The only valid commands are the short form and long form of each command, all other subset variations are invalid.

For example, for COMMunicate, only COMM (short form) and COMMUNICATE (long form) are valid, but COM, COMMUN, COMMUNIC subsets are invalid, also appended letters are invalid too, such as COMMUNICATED.

=== Concatenating commands ===
Multiple commands can be issued to an instrument in a single string.
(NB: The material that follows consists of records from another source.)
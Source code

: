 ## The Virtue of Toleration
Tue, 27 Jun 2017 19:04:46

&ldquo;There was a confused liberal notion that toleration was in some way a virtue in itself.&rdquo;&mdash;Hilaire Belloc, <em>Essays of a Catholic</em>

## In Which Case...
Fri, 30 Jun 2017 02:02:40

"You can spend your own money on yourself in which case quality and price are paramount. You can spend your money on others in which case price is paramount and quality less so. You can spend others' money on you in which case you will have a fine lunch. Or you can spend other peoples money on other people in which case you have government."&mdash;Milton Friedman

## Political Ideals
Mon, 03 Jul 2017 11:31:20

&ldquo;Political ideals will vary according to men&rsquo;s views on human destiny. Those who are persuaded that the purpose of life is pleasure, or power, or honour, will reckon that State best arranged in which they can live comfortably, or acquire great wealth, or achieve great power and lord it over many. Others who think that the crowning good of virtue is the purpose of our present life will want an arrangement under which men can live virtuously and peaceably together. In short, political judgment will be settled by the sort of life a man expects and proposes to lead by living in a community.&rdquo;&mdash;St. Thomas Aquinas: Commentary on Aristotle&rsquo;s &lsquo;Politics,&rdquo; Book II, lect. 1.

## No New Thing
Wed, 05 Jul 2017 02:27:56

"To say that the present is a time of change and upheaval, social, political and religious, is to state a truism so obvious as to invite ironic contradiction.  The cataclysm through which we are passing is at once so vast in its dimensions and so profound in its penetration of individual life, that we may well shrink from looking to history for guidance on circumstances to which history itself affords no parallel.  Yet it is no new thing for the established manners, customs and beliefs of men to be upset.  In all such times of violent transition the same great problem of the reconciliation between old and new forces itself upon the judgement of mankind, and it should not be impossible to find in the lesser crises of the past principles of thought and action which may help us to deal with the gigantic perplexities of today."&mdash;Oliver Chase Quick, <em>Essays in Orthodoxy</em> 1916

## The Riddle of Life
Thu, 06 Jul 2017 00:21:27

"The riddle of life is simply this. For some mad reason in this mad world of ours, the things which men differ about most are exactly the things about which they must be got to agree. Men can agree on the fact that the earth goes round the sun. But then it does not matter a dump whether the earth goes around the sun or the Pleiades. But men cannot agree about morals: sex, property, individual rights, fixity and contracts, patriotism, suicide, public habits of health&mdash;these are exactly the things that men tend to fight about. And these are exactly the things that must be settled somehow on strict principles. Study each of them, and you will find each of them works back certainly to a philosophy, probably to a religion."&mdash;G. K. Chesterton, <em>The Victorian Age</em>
They are made of simple commands separated by a semicolon character (;).

For example, the command to "Measure a DC voltage then measure an AC current" would be issued as MEASure:VOLTage:DC?;:MEASure:CURRent:AC?.
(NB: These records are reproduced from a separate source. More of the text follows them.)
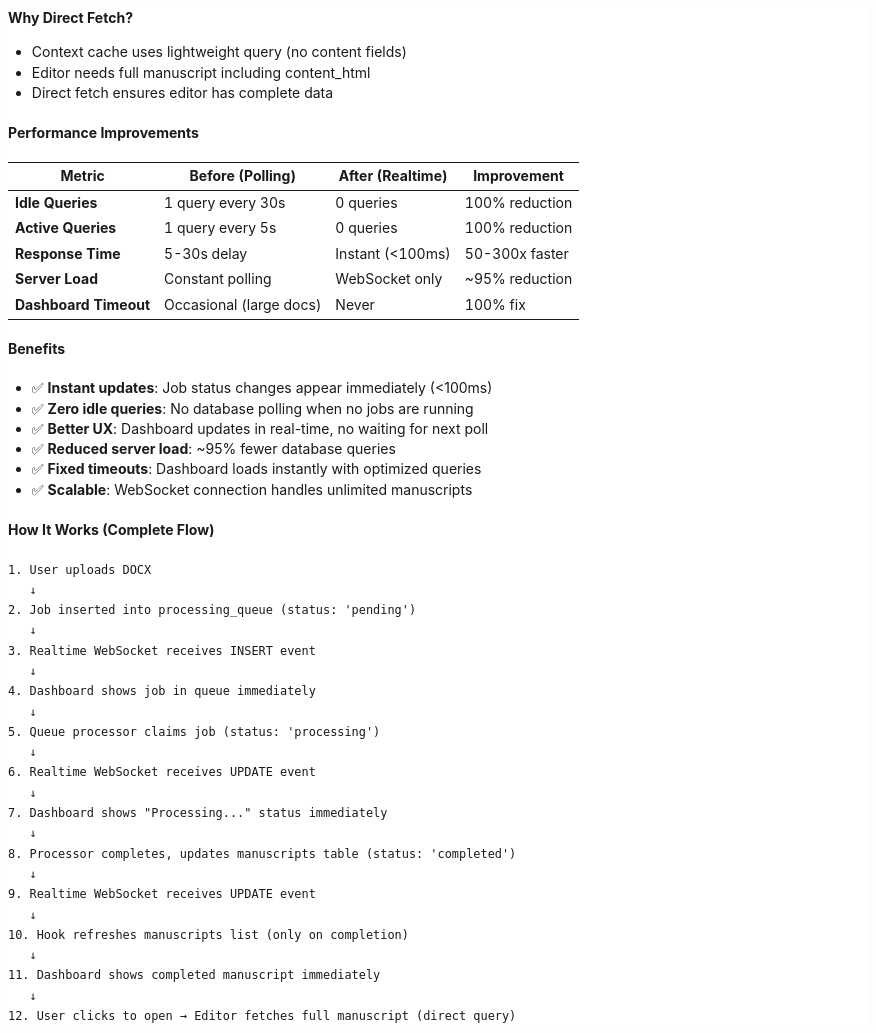 **Why Direct Fetch?**
- Context cache uses lightweight query (no content fields)
- Editor needs full manuscript including content_html
- Direct fetch ensures editor has complete data

#### Performance Improvements

| Metric | Before (Polling) | After (Realtime) | Improvement |
|--------|-----------------|------------------|-------------|
| **Idle Queries** | 1 query every 30s | 0 queries | 100% reduction |
| **Active Queries** | 1 query every 5s | 0 queries | 100% reduction |
| **Response Time** | 5-30s delay | Instant (<100ms) | 50-300x faster |
| **Server Load** | Constant polling | WebSocket only | ~95% reduction |
| **Dashboard Timeout** | Occasional (large docs) | Never | 100% fix |

#### Benefits

- ✅ **Instant updates**: Job status changes appear immediately (<100ms)
- ✅ **Zero idle queries**: No database polling when no jobs are running
- ✅ **Better UX**: Dashboard updates in real-time, no waiting for next poll
- ✅ **Reduced server load**: ~95% fewer database queries
- ✅ **Fixed timeouts**: Dashboard loads instantly with optimized queries
- ✅ **Scalable**: WebSocket connection handles unlimited manuscripts

#### How It Works (Complete Flow)

```
1. User uploads DOCX
   ↓
2. Job inserted into processing_queue (status: 'pending')
   ↓
3. Realtime WebSocket receives INSERT event
   ↓
4. Dashboard shows job in queue immediately
   ↓
5. Queue processor claims job (status: 'processing')
   ↓
6. Realtime WebSocket receives UPDATE event
   ↓
7. Dashboard shows "Processing..." status immediately
   ↓
8. Processor completes, updates manuscripts table (status: 'completed')
   ↓
9. Realtime WebSocket receives UPDATE event
   ↓
10. Hook refreshes manuscripts list (only on completion)
   ↓
11. Dashboard shows completed manuscript immediately
   ↓
12. User clicks to open → Editor fetches full manuscript (direct query)
```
Simple commands which start with a colon (:) are interpreted with respect to the root of the command tree. Otherwise, they refer implicitly to the last node of the previous command (unless they already begin with an asterisk). For example,

    :SOURce:FREQuency:STARt 100;STOP 200

is a shorthand for the message

    :SOURce:FREQuency:STARt 100;:SOURce:FREQuency:STOP 200

The current path is reset to the root by: line feed character, *RST command, and when the device is first powered up.

===Arguments===
Some commands accept or require one or more additional arguments. Arguments are given after the command, and are separated from the command using a space. For example, the command to set the trigger mode of an instrument to "normal" may be given as "TRIGger:MODe NORMal". Here, the word "NORMal" is used as the argument to the "TRIGger:MODe" command. When multiple arguments are provided, the arguments are written as a comma-separated list. For example, a query command that performs an AC Volts measurement on a digital multimeter, using the meter's 10 VRMS measurement range, and displaying the measured voltage value with 4-1/2 digits of resolution, would be written as "MEASure:VOLTage:AC? 10,4".

===Integer arguments===
For commands that accept integer arguments, values may be specified in multiple computer number formats: decimal, hexadecimal, octal, binary. The last three formats are defined by IEEE 488.2, which SCPI is based upon. Decimal numbers (radix 10) aren't prefixed, hexadecimal numbers (radix 16) are prefixed with #H or #h, octal numbers (radix 8) with #Q or #q, and binary numbers (radix 2) with #B or #b. Hexadecimal digits may use either uppercase letters (ABCDEF), or lowercase letters (abcdef), or mixed case letters (aBcDeF). For octal, the letter "Q" was chosen instead of the letter "O" to minimize the visual confusion with the number "0" (zero).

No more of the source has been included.